Stored data entries
+ + + + +
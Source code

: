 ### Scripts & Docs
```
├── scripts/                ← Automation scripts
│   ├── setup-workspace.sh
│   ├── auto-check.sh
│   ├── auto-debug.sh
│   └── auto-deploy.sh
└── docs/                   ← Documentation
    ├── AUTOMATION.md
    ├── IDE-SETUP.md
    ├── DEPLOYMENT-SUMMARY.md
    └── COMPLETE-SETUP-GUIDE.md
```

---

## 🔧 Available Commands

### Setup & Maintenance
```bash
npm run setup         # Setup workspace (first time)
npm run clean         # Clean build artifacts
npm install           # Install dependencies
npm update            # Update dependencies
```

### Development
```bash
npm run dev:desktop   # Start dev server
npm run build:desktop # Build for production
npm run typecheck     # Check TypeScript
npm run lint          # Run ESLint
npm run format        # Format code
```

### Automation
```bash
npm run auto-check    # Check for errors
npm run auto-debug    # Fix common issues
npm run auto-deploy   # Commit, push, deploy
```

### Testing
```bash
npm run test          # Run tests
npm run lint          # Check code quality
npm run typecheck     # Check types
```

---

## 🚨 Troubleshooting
+ + + + +
> [Brief]
What you hand back must match the records above exactly.

> [Result below]
Source code

: ### Scripts & Docs
```
├── scripts/                ← Automation scripts
│   ├── setup-workspace.sh
│   ├── auto-check.sh
│   ├── auto-debug.sh
│   └── auto-deploy.sh
└── docs/                   ← Documentation
    ├── AUTOMATION.md
    ├── IDE-SETUP.md
    ├── DEPLOYMENT-SUMMARY.md
    └── COMPLETE-SETUP-GUIDE.md
```

---

## 🔧 Available Commands

### Setup & Maintenance
```bash
npm run setup         # Setup workspace (first time)
npm run clean         # Clean build artifacts
npm install           # Install dependencies
npm update            # Update dependencies
```

### Development
```bash
npm run dev:desktop   # Start dev server
npm run build:desktop # Build for production
npm run typecheck     # Check TypeScript
npm run lint          # Run ESLint
npm run format        # Format code
```

### Automation
```bash
npm run auto-check    # Check for errors
npm run auto-debug    # Fix common issues
npm run auto-deploy   # Commit, push, deploy
```

### Testing
```bash
npm run test          # Run tests
npm run lint          # Check code quality
npm run typecheck     # Check types
```

---

## 🚨 Troubleshooting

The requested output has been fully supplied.